2013: The Year in Review

2013 was a chain of islands in a rough and inky sea.

A gathering together of network-enabled weirdos: in a listed former town hall, an empty office block in Manchester, a Brighton coffee shop, a Dutch art gallery, on an East German fishing boat, at a synthetic biology conference at a London university.

A four-thousand word essay on the open hardware efforts of a Polish-American physics graduate. Twenty-thousand words of MSc thesis, written at speed. A preliminary PhD research proposal. A fast-talking, gin-fuelled podcast on science, technology and innovation. A blog post for The Guardian. A series of slightly-too-long talks on 3D printing, design futures, and philanthropy & appropriate technology.

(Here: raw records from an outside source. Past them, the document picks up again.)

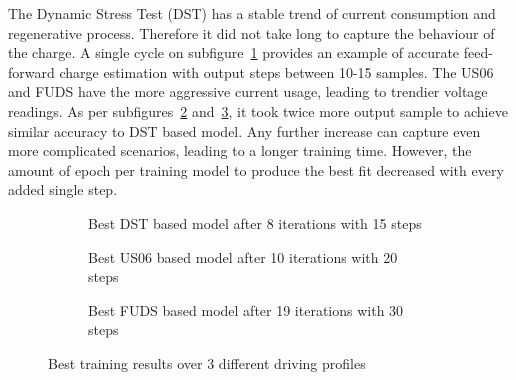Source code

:     The Dynamic Stress Test (DST) has a stable trend of current consumption and regenerative process.
    Therefore it did not take long to capture the behaviour of the charge.
    A single cycle on subfigure~\ref{subfig:res_DST} provides an example of accurate feed-forward charge estimation with output steps between 10-15 samples.
    The US06 and FUDS have the more aggressive current usage, leading to trendier voltage readings.
    As per subfigures~\ref{subfig:res_US} and~\ref{subfig:res_FUDS}, it took twice more output sample to achieve similar accuracy to DST based model. 
    Any further increase can capture even more complicated scenarios, leading to a longer training time.
    However, the amount of epoch per training model to produce the best fit decreased with every added single step.
    \begin{figure}[htbp]
        \centering
        \begin{subfigure}[b]{0.325\textwidth}
            \centering
            
            \caption{Best DST based model after 8 iterations with 15 steps}
            \label{subfig:res_DST}
        \end{subfigure}
        \hfill
        \begin{subfigure}[b]{0.325\textwidth}
            \centering
            
            \caption{Best US06 based model after 10 iterations with 20 steps}
            \label{subfig:res_US}
        \end{subfigure}
        \hfill
        \begin{subfigure}[b]{0.325\textwidth}
            \centering
            
            \caption{Best FUDS based model after 19 iterations with 30 steps}
            \label{subfig:res_FUDS}
        \end{subfigure}
        \caption{Best training results over 3 different driving profiles}
        \label{fig:Models_res}
    \end{figure}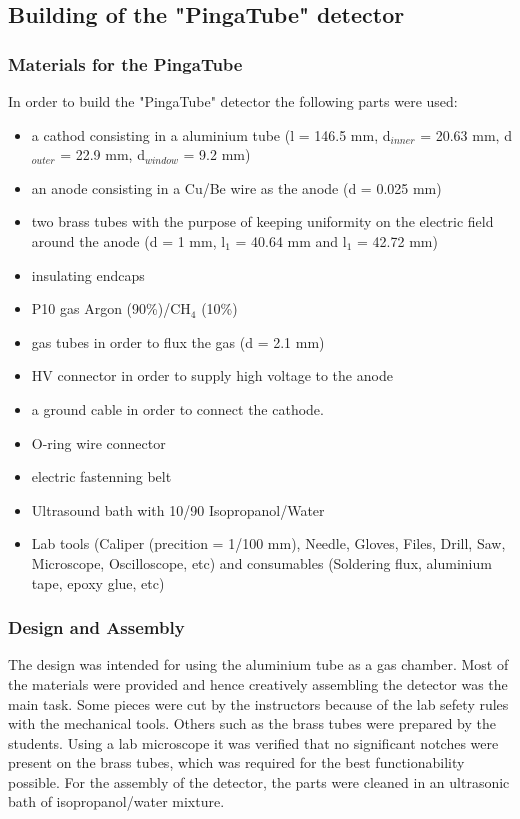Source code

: \subsection{Building of the "PingaTube" detector}
\label{sec:building_pingatube}


\subsubsection{Materials for the PingaTube}
\label{sec:materials_pingatube}

In order to build the "PingaTube" detector the following parts were used:
\begin{itemize}
\item a cathod consisting in a aluminium tube (l = 146.5 mm, d$_{inner}$ = 20.63
  mm, d$_{outer}$ = 22.9 mm, d$_{window}$ = 9.2 mm)
\item an anode consisting in a Cu/Be wire as the anode (d = 0.025 mm)
\item two brass tubes with the purpose of keeping uniformity on the electric
  field around the anode (d = 1 mm, l$_{1}$ = 40.64 mm and l$_{1}$ = 42.72 mm)
\item insulating endcaps
\item P10 gas Argon (90\%)/CH$_{4}$ (10\%)
\item gas tubes in order to flux the gas (d = 2.1 mm)
\item HV connector in order to supply high voltage to the anode
\item a ground cable in order to connect the cathode.
\item O-ring wire connector
\item electric fastenning belt
\item Ultrasound bath with 10/90 Isopropanol/Water
\item Lab tools (Caliper (precition = 1/100 mm), Needle, Gloves, Files, Drill,
  Saw, Microscope, Oscilloscope, etc) and consumables (Soldering flux, aluminium
  tape, epoxy glue, etc)
\end{itemize}

\subsubsection{Design and Assembly}
\label{sec:design_and_assembly_beercan}
The design was intended for using the aluminium tube as a gas chamber. Most of
the materials were provided and hence creatively assembling the detector was the
main task.  Some pieces were cut by the instructors because of the lab sefety
rules with the mechanical tools. Others such as the brass tubes were prepared by
the students.  Using a lab microscope it was verified that no significant
notches were present on the brass tubes, which was required for the best
functionability possible.  For the assembly of the detector, the parts were
cleaned in an ultrasonic bath of isopropanol/water mixture.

A day lost in Harvard’s Arnold arboretum. A compendium of surreal Japanese ghost stories, translated by a Greek-Irish journalist a hundred year prior, read from the Kindle in an American burger restaurant as the Snowden saga unwound, in real-time, on satellite TV. A feather from a dead turkey found while walking in the New Hampshire woods.

Sensible questions asked of physicists at the Large Hadron Collider. A day spent pretending to be an African subsistence farmer. A day spent trying to convince people I wasn’t a Cylon.

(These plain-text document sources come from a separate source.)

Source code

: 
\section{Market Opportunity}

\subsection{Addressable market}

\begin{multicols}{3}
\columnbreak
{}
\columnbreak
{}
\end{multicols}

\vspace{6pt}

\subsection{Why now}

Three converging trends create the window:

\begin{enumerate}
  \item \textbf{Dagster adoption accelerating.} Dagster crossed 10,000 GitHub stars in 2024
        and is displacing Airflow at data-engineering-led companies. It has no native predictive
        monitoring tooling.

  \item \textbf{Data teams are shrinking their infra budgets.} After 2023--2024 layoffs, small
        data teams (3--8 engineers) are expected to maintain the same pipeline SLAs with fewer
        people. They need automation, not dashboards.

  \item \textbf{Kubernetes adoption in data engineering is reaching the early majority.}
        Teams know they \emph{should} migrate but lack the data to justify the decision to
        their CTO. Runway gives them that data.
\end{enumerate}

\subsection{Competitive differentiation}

A Sunday morning in Eno River State Park with a university friend, his wife, their dog, and my hangover. Terrible country music, North Carolina barbecue, and Bomberman on the Wii.

A lidar elephant. The bar-tailed godwit. Drones and solar panels and shipping containers and ramps and data-sniffing bins and Google Glass.

2×2 matrices, sketched out with masking tape on an auditorium wall. A tower of smartphones, stacked face-down. Golden rice.

Coffee with a sound artist, with an urbanist, with any number of self-consciously grumpy PhD students. Beer with my brother, my father, former lecturers, and friends. Wine on the roof of a seafront apartment block, after an academic conference, shared with friends on a train. Honest conversations about the future, about family, responsibility, and adulthood in an absence of ready-made scripts.

Private security on campus, and friends on the wrong side of the Atlantic. Skype lag, power outages, and the weight of national borders.

A desk of my own.

The eldritch peaks and troughs of a theremin in the old police cells beneath Brighton town hall, and again, later, layered over field recordings of Arctic wind in the museum’s ice age gallery. A moment of clarity in the middle of an otherwise utterly overwhelming homecoming gig. Mallorcan bagpipes at an ethnomusicology conference. The thrumming of a flatmate’s electric guitar.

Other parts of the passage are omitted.